*Task details*
Keep every line of the data below that has the string "which" and present those lines.

• • •

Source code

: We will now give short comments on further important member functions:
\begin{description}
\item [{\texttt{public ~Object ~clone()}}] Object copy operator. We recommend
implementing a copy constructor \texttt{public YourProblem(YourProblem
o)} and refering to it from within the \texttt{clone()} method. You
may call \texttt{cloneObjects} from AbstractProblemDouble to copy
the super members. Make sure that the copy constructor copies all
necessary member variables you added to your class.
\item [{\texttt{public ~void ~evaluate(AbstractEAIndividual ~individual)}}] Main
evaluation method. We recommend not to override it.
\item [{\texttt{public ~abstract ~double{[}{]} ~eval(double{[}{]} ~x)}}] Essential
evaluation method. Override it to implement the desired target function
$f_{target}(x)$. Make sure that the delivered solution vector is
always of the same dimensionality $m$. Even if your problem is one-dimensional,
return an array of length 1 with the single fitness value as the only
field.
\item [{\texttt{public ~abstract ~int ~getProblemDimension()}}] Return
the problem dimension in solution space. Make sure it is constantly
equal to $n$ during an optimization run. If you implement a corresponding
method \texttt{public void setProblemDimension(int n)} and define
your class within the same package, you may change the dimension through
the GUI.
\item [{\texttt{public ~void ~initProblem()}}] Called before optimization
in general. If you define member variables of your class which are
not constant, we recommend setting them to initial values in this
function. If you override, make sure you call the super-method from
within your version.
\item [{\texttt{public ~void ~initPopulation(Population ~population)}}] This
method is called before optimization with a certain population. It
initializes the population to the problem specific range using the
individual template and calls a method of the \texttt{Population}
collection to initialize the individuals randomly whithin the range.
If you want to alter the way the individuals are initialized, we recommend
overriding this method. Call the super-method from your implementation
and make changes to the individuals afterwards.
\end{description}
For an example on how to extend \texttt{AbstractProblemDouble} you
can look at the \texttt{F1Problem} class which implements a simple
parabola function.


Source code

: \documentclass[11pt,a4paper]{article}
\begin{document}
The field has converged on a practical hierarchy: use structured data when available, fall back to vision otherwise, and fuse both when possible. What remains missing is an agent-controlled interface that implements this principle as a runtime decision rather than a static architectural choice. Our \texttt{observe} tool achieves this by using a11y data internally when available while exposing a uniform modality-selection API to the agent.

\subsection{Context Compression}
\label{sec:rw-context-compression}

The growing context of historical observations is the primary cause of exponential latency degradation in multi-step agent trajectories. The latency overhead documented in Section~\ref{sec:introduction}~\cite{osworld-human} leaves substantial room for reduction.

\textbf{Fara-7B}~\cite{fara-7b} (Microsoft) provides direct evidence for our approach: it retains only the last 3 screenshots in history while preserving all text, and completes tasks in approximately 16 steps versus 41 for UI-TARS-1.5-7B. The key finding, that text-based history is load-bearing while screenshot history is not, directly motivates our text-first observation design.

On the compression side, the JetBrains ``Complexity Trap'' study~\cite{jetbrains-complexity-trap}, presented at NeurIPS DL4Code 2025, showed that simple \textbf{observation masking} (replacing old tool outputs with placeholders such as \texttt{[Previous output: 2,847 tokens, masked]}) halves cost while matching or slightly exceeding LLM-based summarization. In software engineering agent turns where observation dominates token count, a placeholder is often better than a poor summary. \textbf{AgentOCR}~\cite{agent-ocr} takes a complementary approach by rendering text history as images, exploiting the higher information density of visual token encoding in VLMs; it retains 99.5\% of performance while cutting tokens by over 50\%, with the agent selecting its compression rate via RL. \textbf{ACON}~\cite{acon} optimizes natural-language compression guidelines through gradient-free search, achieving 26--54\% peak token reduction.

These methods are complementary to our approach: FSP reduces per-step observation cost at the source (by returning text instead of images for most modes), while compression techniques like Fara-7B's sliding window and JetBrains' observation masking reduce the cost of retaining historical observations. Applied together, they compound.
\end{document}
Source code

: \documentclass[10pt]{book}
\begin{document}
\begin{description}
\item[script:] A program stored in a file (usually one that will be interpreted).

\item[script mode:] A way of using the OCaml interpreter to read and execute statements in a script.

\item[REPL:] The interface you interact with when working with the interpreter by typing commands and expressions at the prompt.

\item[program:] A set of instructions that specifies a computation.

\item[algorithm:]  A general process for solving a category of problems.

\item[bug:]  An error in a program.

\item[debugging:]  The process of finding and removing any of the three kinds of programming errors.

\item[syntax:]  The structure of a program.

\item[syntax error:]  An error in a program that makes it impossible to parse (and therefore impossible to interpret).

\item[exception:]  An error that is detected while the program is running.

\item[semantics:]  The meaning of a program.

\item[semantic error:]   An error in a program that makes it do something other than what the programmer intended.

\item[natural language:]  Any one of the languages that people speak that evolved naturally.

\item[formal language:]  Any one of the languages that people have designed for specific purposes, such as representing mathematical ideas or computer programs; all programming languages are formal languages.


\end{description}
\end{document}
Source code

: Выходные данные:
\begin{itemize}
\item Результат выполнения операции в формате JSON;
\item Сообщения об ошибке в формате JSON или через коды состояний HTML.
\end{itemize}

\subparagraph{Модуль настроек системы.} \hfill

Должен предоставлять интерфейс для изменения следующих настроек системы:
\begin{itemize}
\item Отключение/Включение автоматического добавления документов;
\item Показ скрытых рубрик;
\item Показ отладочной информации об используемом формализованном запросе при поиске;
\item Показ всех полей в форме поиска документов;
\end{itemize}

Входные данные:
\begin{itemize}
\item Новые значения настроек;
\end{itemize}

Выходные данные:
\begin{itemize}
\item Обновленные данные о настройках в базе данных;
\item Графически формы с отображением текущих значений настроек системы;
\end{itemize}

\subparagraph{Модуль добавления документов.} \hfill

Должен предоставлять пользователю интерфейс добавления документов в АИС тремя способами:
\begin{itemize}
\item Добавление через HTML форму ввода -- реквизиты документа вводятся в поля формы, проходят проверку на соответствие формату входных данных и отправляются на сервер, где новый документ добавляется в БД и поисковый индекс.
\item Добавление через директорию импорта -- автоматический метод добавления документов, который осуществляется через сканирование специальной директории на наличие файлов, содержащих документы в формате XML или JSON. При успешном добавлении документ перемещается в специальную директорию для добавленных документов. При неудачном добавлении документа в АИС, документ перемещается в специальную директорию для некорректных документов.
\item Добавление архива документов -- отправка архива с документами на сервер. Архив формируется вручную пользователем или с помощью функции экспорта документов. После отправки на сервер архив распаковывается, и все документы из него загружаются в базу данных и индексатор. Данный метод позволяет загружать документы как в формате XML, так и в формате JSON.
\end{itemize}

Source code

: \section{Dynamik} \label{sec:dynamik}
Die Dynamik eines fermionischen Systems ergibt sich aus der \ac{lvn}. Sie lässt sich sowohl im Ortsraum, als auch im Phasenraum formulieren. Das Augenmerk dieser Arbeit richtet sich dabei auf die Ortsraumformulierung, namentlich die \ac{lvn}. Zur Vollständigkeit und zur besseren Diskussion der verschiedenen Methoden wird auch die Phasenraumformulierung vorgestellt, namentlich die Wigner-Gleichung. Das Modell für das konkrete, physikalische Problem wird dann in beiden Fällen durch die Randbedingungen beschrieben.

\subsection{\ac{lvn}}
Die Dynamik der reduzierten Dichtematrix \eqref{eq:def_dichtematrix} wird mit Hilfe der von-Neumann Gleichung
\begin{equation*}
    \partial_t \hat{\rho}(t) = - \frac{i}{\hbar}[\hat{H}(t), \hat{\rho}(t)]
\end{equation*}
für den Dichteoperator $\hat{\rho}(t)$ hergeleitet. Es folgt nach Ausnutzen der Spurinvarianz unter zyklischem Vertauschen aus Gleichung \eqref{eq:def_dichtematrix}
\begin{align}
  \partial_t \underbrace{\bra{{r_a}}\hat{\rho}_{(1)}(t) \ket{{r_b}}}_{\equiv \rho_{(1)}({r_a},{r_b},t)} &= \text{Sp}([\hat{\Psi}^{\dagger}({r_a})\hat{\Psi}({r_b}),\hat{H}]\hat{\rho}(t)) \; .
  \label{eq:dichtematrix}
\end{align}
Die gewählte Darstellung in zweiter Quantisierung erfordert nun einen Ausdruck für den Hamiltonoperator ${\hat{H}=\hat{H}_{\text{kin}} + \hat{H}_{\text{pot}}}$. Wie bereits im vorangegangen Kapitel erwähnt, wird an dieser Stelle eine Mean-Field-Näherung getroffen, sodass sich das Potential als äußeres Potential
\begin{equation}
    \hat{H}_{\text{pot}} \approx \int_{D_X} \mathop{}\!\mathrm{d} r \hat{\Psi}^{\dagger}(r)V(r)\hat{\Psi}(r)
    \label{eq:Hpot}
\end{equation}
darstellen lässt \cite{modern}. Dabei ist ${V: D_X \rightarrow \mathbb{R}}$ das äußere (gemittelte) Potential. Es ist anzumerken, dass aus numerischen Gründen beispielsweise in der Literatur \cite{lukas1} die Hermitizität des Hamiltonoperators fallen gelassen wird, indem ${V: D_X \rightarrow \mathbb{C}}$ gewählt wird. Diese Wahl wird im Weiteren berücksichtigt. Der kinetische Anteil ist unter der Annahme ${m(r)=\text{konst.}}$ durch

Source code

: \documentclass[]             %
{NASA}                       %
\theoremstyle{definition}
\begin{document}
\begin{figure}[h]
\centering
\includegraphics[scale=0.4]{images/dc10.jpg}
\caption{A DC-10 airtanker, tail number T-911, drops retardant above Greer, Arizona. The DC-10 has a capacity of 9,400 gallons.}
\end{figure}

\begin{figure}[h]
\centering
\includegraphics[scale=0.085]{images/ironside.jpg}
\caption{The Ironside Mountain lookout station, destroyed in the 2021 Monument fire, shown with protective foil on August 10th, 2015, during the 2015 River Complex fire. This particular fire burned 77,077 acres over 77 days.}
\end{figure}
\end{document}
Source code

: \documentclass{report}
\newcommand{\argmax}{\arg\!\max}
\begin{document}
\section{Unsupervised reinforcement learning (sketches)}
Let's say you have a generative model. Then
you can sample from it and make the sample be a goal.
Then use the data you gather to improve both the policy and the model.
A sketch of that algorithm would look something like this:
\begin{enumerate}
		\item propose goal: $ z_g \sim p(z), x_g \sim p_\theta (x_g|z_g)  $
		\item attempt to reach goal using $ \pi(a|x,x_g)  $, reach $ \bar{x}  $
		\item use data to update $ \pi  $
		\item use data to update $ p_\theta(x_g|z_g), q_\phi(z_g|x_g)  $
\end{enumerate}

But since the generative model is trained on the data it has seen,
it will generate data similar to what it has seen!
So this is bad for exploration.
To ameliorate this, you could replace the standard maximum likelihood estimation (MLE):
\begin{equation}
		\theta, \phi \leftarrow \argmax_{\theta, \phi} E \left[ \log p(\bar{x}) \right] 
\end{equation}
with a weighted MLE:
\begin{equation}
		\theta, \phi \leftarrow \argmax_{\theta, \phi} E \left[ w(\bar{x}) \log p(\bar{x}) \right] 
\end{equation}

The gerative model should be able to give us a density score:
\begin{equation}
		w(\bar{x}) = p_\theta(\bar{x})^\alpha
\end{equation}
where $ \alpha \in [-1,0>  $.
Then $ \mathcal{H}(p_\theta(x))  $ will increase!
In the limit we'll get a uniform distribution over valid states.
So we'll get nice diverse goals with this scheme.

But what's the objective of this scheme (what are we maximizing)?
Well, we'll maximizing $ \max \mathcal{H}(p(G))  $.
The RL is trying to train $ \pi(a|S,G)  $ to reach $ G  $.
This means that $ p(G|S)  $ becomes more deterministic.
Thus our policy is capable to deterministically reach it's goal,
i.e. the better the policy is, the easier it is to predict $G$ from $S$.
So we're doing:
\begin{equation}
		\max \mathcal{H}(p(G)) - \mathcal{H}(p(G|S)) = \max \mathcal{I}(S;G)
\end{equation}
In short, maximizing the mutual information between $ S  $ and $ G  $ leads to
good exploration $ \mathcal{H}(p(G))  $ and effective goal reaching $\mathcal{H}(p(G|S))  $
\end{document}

• • •

*Result of this task*
in general. If you define member variables of your class which are
can look at the \texttt{F1Problem} class which implements a simple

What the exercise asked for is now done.